### Goal of the exercise
For each line in the data below that holds "name", return a copy.

Stored data
==*==

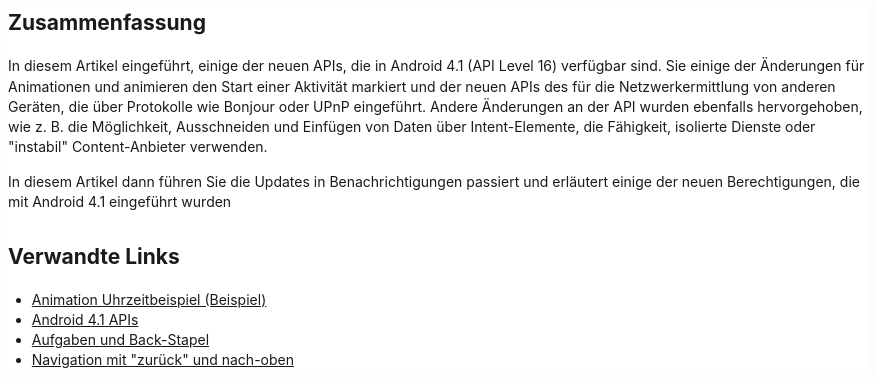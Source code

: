 
## <a name="summary"></a>Zusammenfassung

In diesem Artikel eingeführt, einige der neuen APIs, die in Android 4.1 (API Level 16) verfügbar sind. Sie einige der Änderungen für Animationen und animieren den Start einer Aktivität markiert und der neuen APIs des für die Netzwerkermittlung von anderen Geräten, die über Protokolle wie Bonjour oder UPnP eingeführt. Andere Änderungen an der API wurden ebenfalls hervorgehoben, wie z. B. die Möglichkeit, Ausschneiden und Einfügen von Daten über Intent-Elemente, die Fähigkeit, isolierte Dienste oder "instabil" Content-Anbieter verwenden.

In diesem Artikel dann führen Sie die Updates in Benachrichtigungen passiert und erläutert einige der neuen Berechtigungen, die mit Android 4.1 eingeführt wurden


## <a name="related-links"></a>Verwandte Links

- [Animation Uhrzeitbeispiel (Beispiel)](https://developer.xamarin.com/samples/monodroid/PlatformFeatures/TimeAnimatorExample/)
- [Android 4.1 APIs](http://developer.android.com/about/versions/android-4.1.html)
- [Aufgaben und Back-Stapel](http://developer.android.com/guide/components/tasks-and-back-stack.html)
- [Navigation mit "zurück" und nach-oben](http://developer.android.com/design/patterns/navigation.html)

==*==

### Reply
## <a name="summary"></a>Zusammenfassung
## <a name="related-links"></a>Verwandte Links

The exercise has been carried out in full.